§ Work request
Keep the pictures out of the copy and repeat the records exactly.

§ Provided data

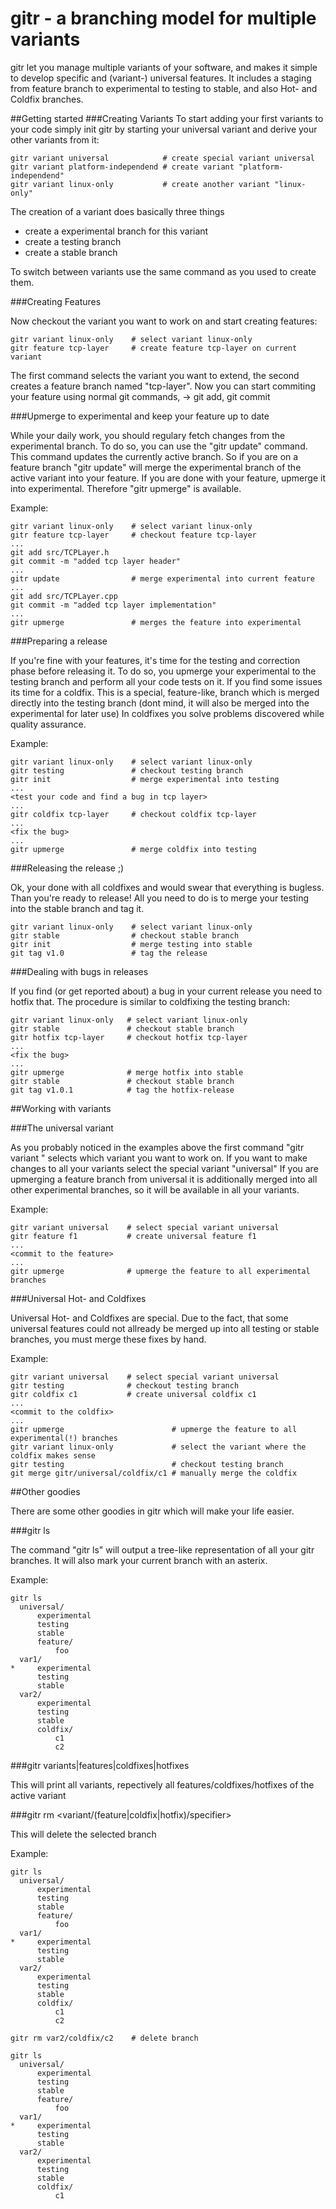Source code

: gitr - a branching model for multiple variants
==============================================

gitr let you manage multiple variants of your software, and makes it simple to
develop specific and (variant-) universal features.
It includes a staging from feature branch to experimental to testing to stable, and also Hot- and Coldfix branches.

##Getting started
###Creating Variants
To start adding your first variants to your code simply init gitr by starting your universal variant and 
derive your other variants from it:

    gitr variant universal            # create special variant universal
    gitr variant platform-independend # create variant "platform-independend"
    gitr variant linux-only           # create another variant "linux-only"

The creation of a variant does basically three things

* create a experimental branch for this variant
* create a testing branch
* create a stable branch

To switch between variants use the same command as you used to create them.

###Creating Features

Now checkout the variant you want to work on and start creating features:

    gitr variant linux-only    # select variant linux-only
    gitr feature tcp-layer     # create feature tcp-layer on current variant

The first command selects the variant you want to extend, the second creates a feature branch named "tcp-layer".
Now you can start commiting your feature using normal git commands, -> git add, git commit

###Upmerge to experimental and keep your feature up to date

While your daily work, you should regulary fetch changes from the experimental branch.
To do so, you can use the "gitr update" command. This command updates the currently active branch.
So if you are on a feature branch "gitr update" will merge the experimental branch of the active variant into your feature.
If you are done with your feature, upmerge it into experimental. Therefore "gitr upmerge" is available.

Example:
    
    gitr variant linux-only    # select variant linux-only
    gitr feature tcp-layer     # checkout feature tcp-layer
    ...
    git add src/TCPLayer.h
    git commit -m "added tcp layer header"
    ...
    gitr update                # merge experimental into current feature
    ...
    git add src/TCPLayer.cpp
    git commit -m "added tcp layer implementation"
    ...
    gitr upmerge               # merges the feature into experimental


###Preparing a release

If you're fine with your features, it's time for the testing and correction phase before releasing it.
To do so, you upmerge your experimental to the testing branch and perform all your code tests on it. If you find some issues its time for a coldfix. This is a special, feature-like, branch which is merged directly into the testing branch (dont mind, it will also be merged into the experimental for later use)
In coldfixes you solve problems discovered while quality assurance.

Example:

    gitr variant linux-only    # select variant linux-only
    gitr testing               # checkout testing branch
    gitr init                  # merge experimental into testing
    ...
    <test your code and find a bug in tcp layer>
    ...
    gitr coldfix tcp-layer     # checkout coldfix tcp-layer
    ...
    <fix the bug>
    ...
    gitr upmerge               # merge coldfix into testing

###Releasing the release ;)

Ok, your done with all coldfixes and would swear that everything is bugless.
Than you're ready to release! All you need to do is to merge your testing into the stable branch and tag it.

    gitr variant linux-only    # select variant linux-only
    gitr stable                # checkout stable branch
    gitr init                  # merge testing into stable
    git tag v1.0               # tag the release

###Dealing with bugs in releases

If you find (or get reported about) a bug in your current release you need to hotfix that. The procedure
is similar to coldfixing the testing branch:

    gitr variant linux-only   # select variant linux-only
    gitr stable               # checkout stable branch
    gitr hotfix tcp-layer     # checkout hotfix tcp-layer
    ...
    <fix the bug>
    ...
    gitr upmerge              # merge hotfix into stable
    gitr stable               # checkout stable branch
    git tag v1.0.1            # tag the hotfix-release

##Working with variants

###The universal variant

As you probably noticed in the examples above the first command "gitr variant <variantname>" 
selects which variant you want to work on. If you want to make changes to all your variants
select the special variant "universal"
If you are upmerging a feature branch from universal it is additionally merged into all other experimental branches,
so it will be available in all your variants.

Example:

    gitr variant universal    # select special variant universal
    gitr feature f1           # create universal feature f1
    ...
    <commit to the feature>
    ...
    gitr upmerge              # upmerge the feature to all experimental branches

###Universal Hot- and Coldfixes

Universal Hot- and Coldfixes are special. Due to the fact, that some universal features 
could not allready be merged up into all testing or stable branches, you must merge these fixes by hand.

Example:
    
    gitr variant universal    # select special variant universal
    gitr testing              # checkout testing branch
    gitr coldfix c1           # create universal coldfix c1
    ...
    <commit to the coldfix>
    ...
    gitr upmerge                        # upmerge the feature to all experimental(!) branches
    gitr variant linux-only             # select the variant where the coldfix makes sense
    gitr testing                        # checkout testing branch
    git merge gitr/universal/coldfix/c1 # manually merge the coldfix


##Other goodies

There are some other goodies in gitr which will make your life easier.

###gitr ls

The command "gitr ls" will output a tree-like representation of all your gitr branches.
It will also mark your current branch with an asterix.

Example:

    gitr ls
      universal/
          experimental
          testing
          stable
          feature/
              foo
      var1/
    *     experimental
          testing
          stable
      var2/
          experimental
          testing
          stable
          coldfix/
              c1
              c2

###gitr variants|features|coldfixes|hotfixes

This will print all variants, repectively all features/coldfixes/hotfixes of the active variant

###gitr rm <variant/(feature|coldfix|hotfix)/specifier>

This will delete the selected branch

Example:

    gitr ls
      universal/
          experimental
          testing
          stable
          feature/
              foo
      var1/
    *     experimental
          testing
          stable
      var2/
          experimental
          testing
          stable
          coldfix/
              c1
              c2
    
    gitr rm var2/coldfix/c2    # delete branch
    
    gitr ls
      universal/
          experimental
          testing
          stable
          feature/
              foo
      var1/
    *     experimental
          testing
          stable
      var2/
          experimental
          testing
          stable
          coldfix/
              c1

§ Answer area
Source code

: gitr - a branching model for multiple variants
==============================================

gitr let you manage multiple variants of your software, and makes it simple to
develop specific and (variant-) universal features.
It includes a staging from feature branch to experimental to testing to stable, and also Hot- and Coldfix branches.

##Getting started
###Creating Variants
To start adding your first variants to your code simply init gitr by starting your universal variant and 
derive your other variants from it:

    gitr variant universal            # create special variant universal
    gitr variant platform-independend # create variant "platform-independend"
    gitr variant linux-only           # create another variant "linux-only"

The creation of a variant does basically three things

* create a experimental branch for this variant
* create a testing branch
* create a stable branch

To switch between variants use the same command as you used to create them.

###Creating Features

Now checkout the variant you want to work on and start creating features:

    gitr variant linux-only    # select variant linux-only
    gitr feature tcp-layer     # create feature tcp-layer on current variant

The first command selects the variant you want to extend, the second creates a feature branch named "tcp-layer".
Now you can start commiting your feature using normal git commands, -> git add, git commit

###Upmerge to experimental and keep your feature up to date

While your daily work, you should regulary fetch changes from the experimental branch.
To do so, you can use the "gitr update" command. This command updates the currently active branch.
So if you are on a feature branch "gitr update" will merge the experimental branch of the active variant into your feature.
If you are done with your feature, upmerge it into experimental. Therefore "gitr upmerge" is available.

Example:
    
    gitr variant linux-only    # select variant linux-only
    gitr feature tcp-layer     # checkout feature tcp-layer
    ...
    git add src/TCPLayer.h
    git commit -m "added tcp layer header"
    ...
    gitr update                # merge experimental into current feature
    ...
    git add src/TCPLayer.cpp
    git commit -m "added tcp layer implementation"
    ...
    gitr upmerge               # merges the feature into experimental


###Preparing a release

If you're fine with your features, it's time for the testing and correction phase before releasing it.
To do so, you upmerge your experimental to the testing branch and perform all your code tests on it. If you find some issues its time for a coldfix. This is a special, feature-like, branch which is merged directly into the testing branch (dont mind, it will also be merged into the experimental for later use)
In coldfixes you solve problems discovered while quality assurance.

Example:

    gitr variant linux-only    # select variant linux-only
    gitr testing               # checkout testing branch
    gitr init                  # merge experimental into testing
    ...
    <test your code and find a bug in tcp layer>
    ...
    gitr coldfix tcp-layer     # checkout coldfix tcp-layer
    ...
    <fix the bug>
    ...
    gitr upmerge               # merge coldfix into testing

###Releasing the release ;)

Ok, your done with all coldfixes and would swear that everything is bugless.
Than you're ready to release! All you need to do is to merge your testing into the stable branch and tag it.

    gitr variant linux-only    # select variant linux-only
    gitr stable                # checkout stable branch
    gitr init                  # merge testing into stable
    git tag v1.0               # tag the release

###Dealing with bugs in releases

If you find (or get reported about) a bug in your current release you need to hotfix that. The procedure
is similar to coldfixing the testing branch:

    gitr variant linux-only   # select variant linux-only
    gitr stable               # checkout stable branch
    gitr hotfix tcp-layer     # checkout hotfix tcp-layer
    ...
    <fix the bug>
    ...
    gitr upmerge              # merge hotfix into stable
    gitr stable               # checkout stable branch
    git tag v1.0.1            # tag the hotfix-release

##Working with variants

###The universal variant

As you probably noticed in the examples above the first command "gitr variant <variantname>" 
selects which variant you want to work on. If you want to make changes to all your variants
select the special variant "universal"
If you are upmerging a feature branch from universal it is additionally merged into all other experimental branches,
so it will be available in all your variants.

Example:

    gitr variant universal    # select special variant universal
    gitr feature f1           # create universal feature f1
    ...
    <commit to the feature>
    ...
    gitr upmerge              # upmerge the feature to all experimental branches

###Universal Hot- and Coldfixes

Universal Hot- and Coldfixes are special. Due to the fact, that some universal features 
could not allready be merged up into all testing or stable branches, you must merge these fixes by hand.

Example:
    
    gitr variant universal    # select special variant universal
    gitr testing              # checkout testing branch
    gitr coldfix c1           # create universal coldfix c1
    ...
    <commit to the coldfix>
    ...
    gitr upmerge                        # upmerge the feature to all experimental(!) branches
    gitr variant linux-only             # select the variant where the coldfix makes sense
    gitr testing                        # checkout testing branch
    git merge gitr/universal/coldfix/c1 # manually merge the coldfix


##Other goodies

There are some other goodies in gitr which will make your life easier.

###gitr ls

The command "gitr ls" will output a tree-like representation of all your gitr branches.
It will also mark your current branch with an asterix.

Example:

    gitr ls
      universal/
          experimental
          testing
          stable
          feature/
              foo
      var1/
    *     experimental
          testing
          stable
      var2/
          experimental
          testing
          stable
          coldfix/
              c1
              c2

###gitr variants|features|coldfixes|hotfixes

This will print all variants, repectively all features/coldfixes/hotfixes of the active variant

###gitr rm <variant/(feature|coldfix|hotfix)/specifier>

This will delete the selected branch

Example:

    gitr ls
      universal/
          experimental
          testing
          stable
          feature/
              foo
      var1/
    *     experimental
          testing
          stable
      var2/
          experimental
          testing
          stable
          coldfix/
              c1
              c2
    
    gitr rm var2/coldfix/c2    # delete branch
    
    gitr ls
      universal/
          experimental
          testing
          stable
          feature/
              foo
      var1/
    *     experimental
          testing
          stable
      var2/
          experimental
          testing
          stable
          coldfix/
              c1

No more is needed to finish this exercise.